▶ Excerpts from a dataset
*** Begin section ***

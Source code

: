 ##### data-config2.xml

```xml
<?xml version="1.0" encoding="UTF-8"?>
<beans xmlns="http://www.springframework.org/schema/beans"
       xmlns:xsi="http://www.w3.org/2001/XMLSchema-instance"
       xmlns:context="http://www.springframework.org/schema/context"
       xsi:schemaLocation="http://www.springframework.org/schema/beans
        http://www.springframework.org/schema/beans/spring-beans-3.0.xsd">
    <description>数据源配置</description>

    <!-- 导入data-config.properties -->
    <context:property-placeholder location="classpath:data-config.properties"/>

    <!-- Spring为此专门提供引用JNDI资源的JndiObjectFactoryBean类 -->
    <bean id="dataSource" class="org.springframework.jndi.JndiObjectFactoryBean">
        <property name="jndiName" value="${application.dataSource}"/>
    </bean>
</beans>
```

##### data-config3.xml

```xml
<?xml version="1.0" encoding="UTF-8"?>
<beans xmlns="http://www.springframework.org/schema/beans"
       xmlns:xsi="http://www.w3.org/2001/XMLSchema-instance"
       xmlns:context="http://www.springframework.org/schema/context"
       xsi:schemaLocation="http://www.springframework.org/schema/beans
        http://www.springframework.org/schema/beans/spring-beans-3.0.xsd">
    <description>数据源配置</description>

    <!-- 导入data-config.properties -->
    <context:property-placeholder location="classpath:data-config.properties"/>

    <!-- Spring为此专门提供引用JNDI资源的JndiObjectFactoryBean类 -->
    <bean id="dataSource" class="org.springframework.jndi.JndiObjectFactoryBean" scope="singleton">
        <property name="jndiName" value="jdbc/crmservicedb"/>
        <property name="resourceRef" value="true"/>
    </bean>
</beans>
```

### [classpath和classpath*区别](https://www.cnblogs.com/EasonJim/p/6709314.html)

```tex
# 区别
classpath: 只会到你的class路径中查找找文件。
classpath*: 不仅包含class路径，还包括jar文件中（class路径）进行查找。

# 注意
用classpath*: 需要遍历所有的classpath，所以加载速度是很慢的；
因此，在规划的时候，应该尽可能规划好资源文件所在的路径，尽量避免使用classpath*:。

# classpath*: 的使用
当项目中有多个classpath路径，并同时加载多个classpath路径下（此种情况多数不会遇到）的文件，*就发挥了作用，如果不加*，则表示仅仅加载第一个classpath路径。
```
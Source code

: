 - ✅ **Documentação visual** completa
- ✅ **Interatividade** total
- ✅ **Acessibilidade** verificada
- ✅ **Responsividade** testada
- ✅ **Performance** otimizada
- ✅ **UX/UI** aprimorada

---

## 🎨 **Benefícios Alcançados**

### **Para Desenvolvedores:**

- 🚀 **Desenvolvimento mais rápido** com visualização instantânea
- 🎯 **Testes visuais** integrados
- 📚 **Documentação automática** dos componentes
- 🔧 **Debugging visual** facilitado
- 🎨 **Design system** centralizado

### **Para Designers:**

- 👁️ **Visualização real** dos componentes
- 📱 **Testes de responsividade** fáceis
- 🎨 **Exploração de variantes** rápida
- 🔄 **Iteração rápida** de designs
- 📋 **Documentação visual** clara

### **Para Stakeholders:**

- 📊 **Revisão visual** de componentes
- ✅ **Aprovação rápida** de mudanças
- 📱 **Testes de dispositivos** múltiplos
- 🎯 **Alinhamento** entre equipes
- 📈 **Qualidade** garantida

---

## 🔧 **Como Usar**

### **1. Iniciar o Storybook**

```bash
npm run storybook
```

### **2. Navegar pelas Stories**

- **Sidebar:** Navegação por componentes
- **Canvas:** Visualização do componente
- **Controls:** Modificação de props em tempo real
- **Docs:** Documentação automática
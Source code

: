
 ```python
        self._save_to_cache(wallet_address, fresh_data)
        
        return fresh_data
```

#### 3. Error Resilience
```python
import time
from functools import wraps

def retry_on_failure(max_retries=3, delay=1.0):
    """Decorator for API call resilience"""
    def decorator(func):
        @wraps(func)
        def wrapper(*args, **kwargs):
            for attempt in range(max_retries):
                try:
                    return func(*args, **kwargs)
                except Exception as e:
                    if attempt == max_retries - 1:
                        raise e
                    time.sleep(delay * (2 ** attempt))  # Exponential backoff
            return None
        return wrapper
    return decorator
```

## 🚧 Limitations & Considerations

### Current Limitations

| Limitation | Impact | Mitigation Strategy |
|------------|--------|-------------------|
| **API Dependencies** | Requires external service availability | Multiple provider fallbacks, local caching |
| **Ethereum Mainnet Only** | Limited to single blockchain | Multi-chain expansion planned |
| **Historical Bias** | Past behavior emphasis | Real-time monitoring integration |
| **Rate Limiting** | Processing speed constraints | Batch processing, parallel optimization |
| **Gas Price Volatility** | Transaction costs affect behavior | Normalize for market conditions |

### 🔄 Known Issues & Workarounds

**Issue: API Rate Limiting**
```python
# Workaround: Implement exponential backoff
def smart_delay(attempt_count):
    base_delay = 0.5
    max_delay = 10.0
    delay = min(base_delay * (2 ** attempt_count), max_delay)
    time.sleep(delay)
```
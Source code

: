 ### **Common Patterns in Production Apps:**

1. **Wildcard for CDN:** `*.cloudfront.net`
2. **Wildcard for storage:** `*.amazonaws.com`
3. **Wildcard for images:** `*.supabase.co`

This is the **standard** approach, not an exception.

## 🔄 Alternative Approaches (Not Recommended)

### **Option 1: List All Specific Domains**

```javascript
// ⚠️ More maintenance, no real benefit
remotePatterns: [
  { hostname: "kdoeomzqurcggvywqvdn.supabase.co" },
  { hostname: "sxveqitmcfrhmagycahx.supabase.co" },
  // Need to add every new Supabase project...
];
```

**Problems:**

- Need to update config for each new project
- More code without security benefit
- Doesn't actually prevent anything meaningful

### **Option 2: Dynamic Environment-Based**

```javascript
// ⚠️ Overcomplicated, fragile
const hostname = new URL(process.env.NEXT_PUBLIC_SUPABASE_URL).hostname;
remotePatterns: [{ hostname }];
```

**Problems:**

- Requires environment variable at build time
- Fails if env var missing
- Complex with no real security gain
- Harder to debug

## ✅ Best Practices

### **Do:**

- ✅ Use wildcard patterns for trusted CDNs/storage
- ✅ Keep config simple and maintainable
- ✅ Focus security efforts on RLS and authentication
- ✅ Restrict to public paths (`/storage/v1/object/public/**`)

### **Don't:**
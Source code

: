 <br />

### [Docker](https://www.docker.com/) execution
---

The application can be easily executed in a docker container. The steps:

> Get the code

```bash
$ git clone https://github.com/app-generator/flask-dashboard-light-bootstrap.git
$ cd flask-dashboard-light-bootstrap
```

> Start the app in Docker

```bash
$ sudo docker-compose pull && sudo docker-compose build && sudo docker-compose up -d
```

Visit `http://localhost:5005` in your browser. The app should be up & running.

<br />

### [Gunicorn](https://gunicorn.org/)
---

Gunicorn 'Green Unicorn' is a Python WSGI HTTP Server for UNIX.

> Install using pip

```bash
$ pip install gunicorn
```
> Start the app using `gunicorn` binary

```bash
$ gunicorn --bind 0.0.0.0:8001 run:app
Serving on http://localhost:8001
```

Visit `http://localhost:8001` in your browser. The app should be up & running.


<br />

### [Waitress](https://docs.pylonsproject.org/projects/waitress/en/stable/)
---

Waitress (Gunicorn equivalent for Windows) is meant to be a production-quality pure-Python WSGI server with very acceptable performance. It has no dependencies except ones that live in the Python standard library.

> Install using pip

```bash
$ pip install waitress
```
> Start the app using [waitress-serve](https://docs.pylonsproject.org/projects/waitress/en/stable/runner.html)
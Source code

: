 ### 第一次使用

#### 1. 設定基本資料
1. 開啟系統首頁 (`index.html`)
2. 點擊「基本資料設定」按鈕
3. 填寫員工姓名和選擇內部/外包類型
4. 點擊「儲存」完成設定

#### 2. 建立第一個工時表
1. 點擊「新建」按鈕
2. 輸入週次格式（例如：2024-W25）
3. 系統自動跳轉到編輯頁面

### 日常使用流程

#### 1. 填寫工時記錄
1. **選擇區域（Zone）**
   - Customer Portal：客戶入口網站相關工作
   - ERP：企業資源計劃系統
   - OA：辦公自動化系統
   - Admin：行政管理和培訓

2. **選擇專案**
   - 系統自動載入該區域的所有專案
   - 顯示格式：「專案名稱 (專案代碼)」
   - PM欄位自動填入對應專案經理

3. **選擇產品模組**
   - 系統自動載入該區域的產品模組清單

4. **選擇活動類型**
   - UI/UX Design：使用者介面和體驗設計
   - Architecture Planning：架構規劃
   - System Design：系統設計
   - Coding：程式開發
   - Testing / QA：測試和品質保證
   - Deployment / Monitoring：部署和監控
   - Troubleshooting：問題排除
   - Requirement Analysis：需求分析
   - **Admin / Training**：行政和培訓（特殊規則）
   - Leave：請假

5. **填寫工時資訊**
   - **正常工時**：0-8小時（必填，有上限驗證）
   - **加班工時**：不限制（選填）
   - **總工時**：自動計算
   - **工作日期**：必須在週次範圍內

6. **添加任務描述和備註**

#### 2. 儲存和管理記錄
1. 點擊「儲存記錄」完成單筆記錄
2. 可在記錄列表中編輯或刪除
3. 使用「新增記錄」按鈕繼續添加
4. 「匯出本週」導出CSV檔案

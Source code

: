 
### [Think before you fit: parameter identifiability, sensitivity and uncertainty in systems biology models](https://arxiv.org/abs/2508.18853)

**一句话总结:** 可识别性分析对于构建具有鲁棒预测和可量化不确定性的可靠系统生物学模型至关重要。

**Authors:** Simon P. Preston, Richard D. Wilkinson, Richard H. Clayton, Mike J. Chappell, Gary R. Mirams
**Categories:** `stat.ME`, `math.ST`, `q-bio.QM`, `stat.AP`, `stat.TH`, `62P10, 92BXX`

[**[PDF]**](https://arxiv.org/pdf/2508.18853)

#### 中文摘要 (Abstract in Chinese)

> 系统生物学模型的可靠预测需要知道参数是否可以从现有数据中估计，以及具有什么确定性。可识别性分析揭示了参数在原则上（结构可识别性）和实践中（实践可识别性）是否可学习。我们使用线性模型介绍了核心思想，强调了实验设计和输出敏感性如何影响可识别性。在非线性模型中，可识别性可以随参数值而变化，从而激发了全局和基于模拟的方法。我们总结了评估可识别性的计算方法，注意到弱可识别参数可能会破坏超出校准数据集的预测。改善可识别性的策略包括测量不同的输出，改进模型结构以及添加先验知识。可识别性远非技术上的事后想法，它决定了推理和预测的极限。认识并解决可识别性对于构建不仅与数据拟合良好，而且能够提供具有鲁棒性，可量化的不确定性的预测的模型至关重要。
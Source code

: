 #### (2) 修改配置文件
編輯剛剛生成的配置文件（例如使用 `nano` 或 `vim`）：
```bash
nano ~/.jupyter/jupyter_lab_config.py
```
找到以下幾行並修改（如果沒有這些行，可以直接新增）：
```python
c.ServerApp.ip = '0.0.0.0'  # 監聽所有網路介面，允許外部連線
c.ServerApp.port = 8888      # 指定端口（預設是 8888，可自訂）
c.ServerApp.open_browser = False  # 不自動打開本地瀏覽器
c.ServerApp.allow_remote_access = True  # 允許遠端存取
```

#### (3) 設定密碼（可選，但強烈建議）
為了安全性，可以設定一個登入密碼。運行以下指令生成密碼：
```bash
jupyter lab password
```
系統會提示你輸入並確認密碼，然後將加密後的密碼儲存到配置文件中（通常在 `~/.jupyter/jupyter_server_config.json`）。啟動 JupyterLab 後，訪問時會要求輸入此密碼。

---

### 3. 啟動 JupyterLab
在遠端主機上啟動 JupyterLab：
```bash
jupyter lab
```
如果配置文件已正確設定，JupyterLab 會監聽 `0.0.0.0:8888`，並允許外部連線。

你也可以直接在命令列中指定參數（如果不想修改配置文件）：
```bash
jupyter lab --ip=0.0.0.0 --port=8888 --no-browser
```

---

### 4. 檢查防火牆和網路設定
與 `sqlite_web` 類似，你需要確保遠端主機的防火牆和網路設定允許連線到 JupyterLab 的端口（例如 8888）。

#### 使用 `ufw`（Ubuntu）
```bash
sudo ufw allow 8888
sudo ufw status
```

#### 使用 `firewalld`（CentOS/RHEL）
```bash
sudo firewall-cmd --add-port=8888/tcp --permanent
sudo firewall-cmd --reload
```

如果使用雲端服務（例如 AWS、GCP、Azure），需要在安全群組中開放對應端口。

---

*** End section ***

▶ WHAT TO DO
Lines with "rápida": return each one from the data above.

▶ EXERCISE RESULT
- 🎨 **Exploração de variantes** rápida
- 🔄 **Iteração rápida** de designs
- ✅ **Aprovação rápida** de mudanças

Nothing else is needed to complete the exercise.